## GOAL OF THE EXERCISE:
Please copy every line of the data in which the string "习近平乘车沿着宽阔的长安街" appears.

BEGIN

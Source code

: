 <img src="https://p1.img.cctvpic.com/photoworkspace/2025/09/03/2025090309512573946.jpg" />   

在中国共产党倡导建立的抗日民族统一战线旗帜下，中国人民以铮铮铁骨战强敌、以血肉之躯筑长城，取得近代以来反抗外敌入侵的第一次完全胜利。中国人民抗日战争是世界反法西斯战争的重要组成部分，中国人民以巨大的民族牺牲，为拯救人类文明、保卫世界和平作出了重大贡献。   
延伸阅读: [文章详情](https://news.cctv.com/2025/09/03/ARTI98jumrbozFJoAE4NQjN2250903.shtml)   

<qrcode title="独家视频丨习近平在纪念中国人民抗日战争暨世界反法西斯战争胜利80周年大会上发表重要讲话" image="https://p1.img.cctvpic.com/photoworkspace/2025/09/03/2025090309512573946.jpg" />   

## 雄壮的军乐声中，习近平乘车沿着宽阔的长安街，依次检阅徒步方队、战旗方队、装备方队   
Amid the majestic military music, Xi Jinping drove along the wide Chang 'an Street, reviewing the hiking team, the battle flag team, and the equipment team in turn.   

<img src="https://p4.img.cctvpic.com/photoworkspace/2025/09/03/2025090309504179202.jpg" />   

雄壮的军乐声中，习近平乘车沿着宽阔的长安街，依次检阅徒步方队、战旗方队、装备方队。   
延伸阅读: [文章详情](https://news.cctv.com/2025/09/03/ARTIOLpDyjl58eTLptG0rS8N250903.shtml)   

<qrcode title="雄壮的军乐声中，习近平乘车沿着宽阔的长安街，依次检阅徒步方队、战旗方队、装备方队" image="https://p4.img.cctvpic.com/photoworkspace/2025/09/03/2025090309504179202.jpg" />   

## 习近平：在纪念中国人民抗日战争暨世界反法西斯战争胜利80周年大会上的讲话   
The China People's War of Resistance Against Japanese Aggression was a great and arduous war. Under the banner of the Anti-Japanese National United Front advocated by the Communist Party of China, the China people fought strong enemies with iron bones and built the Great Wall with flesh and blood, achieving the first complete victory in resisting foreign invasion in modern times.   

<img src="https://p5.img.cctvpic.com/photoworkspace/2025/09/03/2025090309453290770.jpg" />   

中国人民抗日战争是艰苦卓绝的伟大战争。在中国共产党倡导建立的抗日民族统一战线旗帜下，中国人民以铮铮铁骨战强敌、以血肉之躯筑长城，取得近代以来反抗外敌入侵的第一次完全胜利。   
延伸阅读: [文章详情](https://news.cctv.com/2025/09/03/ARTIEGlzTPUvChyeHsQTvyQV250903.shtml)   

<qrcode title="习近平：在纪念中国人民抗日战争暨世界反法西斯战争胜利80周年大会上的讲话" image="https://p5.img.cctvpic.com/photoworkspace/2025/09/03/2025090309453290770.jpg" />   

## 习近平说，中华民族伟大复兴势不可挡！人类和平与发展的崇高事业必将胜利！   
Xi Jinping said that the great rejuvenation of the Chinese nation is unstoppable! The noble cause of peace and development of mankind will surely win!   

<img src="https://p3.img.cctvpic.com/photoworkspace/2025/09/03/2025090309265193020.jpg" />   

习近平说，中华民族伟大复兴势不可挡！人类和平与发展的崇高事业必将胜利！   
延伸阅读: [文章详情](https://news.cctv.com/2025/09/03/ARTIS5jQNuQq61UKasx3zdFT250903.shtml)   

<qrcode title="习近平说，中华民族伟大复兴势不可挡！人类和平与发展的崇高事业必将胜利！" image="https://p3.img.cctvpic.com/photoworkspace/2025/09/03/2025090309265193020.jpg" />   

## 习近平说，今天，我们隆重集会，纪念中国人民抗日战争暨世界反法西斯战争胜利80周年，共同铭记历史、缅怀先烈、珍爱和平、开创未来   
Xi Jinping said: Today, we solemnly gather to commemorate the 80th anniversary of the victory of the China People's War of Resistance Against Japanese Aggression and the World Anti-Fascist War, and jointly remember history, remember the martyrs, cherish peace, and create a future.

END

## TASK ANSWER:
## 雄壮的军乐声中，习近平乘车沿着宽阔的长安街，依次检阅徒步方队、战旗方队、装备方队   
雄壮的军乐声中，习近平乘车沿着宽阔的长安街，依次检阅徒步方队、战旗方队、装备方队。   
<qrcode title="雄壮的军乐声中，习近平乘车沿着宽阔的长安街，依次检阅徒步方队、战旗方队、装备方队" image="https://p4.img.cctvpic.com/photoworkspace/2025/09/03/2025090309504179202.jpg" />   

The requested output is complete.